[Source texts of formatted documents]

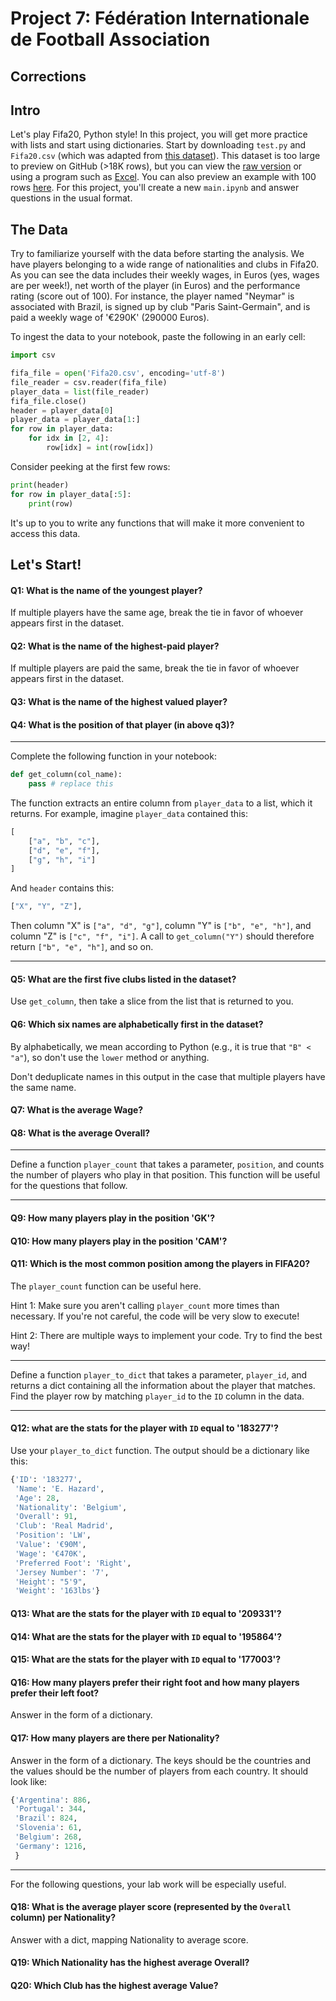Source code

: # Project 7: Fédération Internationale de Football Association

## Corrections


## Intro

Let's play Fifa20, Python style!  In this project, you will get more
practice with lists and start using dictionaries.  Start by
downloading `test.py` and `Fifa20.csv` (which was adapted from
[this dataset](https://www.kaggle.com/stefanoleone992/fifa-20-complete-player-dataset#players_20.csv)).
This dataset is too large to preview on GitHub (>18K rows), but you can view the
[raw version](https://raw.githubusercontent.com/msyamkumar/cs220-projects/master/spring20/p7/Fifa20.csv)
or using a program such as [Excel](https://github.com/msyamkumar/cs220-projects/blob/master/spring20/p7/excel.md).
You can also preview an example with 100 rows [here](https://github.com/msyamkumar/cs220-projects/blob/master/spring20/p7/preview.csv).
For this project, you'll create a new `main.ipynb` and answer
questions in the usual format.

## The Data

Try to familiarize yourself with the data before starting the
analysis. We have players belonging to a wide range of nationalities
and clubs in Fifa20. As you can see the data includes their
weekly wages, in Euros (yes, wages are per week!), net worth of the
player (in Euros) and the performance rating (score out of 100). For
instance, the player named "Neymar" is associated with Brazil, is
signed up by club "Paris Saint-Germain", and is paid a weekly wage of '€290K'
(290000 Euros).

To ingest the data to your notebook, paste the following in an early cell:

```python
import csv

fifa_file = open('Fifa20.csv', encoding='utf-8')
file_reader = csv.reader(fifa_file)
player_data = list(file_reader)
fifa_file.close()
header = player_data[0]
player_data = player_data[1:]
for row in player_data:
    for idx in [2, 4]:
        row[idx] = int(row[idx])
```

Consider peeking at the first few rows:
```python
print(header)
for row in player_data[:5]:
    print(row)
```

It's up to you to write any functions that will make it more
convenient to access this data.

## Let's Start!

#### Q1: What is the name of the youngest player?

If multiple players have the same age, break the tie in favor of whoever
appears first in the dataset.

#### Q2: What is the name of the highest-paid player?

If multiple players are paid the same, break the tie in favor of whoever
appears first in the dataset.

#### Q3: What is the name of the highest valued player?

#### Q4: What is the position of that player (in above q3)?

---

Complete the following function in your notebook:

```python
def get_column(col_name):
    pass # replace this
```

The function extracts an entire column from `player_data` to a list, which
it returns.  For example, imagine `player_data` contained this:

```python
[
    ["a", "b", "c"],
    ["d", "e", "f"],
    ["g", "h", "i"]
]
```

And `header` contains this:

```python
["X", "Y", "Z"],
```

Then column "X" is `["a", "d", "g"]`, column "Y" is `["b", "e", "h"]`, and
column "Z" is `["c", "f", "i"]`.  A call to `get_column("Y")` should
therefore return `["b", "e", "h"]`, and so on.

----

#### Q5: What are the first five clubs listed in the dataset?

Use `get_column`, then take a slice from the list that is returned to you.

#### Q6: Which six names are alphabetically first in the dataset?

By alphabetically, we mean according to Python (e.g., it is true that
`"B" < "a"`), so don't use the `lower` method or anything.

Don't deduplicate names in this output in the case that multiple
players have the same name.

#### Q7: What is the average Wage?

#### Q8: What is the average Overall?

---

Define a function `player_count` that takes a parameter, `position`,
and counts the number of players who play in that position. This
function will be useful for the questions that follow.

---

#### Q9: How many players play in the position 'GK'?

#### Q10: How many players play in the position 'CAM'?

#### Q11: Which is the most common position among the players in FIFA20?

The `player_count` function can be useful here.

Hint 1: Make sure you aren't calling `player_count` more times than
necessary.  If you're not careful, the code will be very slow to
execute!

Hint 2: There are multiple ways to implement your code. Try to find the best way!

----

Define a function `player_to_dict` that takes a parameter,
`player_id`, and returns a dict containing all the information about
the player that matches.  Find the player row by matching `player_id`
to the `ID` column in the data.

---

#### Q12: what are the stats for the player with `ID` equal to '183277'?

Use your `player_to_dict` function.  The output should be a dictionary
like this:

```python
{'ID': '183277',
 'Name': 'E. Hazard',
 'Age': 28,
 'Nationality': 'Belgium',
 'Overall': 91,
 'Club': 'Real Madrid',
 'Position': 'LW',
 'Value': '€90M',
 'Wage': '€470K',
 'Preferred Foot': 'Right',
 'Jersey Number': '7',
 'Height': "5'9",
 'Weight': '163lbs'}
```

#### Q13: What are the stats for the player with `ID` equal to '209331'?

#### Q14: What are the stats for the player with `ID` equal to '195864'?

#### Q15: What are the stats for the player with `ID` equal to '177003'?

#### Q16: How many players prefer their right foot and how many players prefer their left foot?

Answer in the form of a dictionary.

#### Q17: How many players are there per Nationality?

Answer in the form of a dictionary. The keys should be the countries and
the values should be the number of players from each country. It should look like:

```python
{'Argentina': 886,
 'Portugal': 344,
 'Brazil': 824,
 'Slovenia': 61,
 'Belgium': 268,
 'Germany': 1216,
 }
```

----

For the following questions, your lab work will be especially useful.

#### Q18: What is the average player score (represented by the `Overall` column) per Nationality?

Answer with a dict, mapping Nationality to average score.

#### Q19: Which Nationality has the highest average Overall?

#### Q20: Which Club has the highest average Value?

* [Task goal]: Return all lines above that mention the word "parameter".

* [Task answer]:
Define a function `player_count` that takes a parameter, `position`,
Define a function `player_to_dict` that takes a parameter,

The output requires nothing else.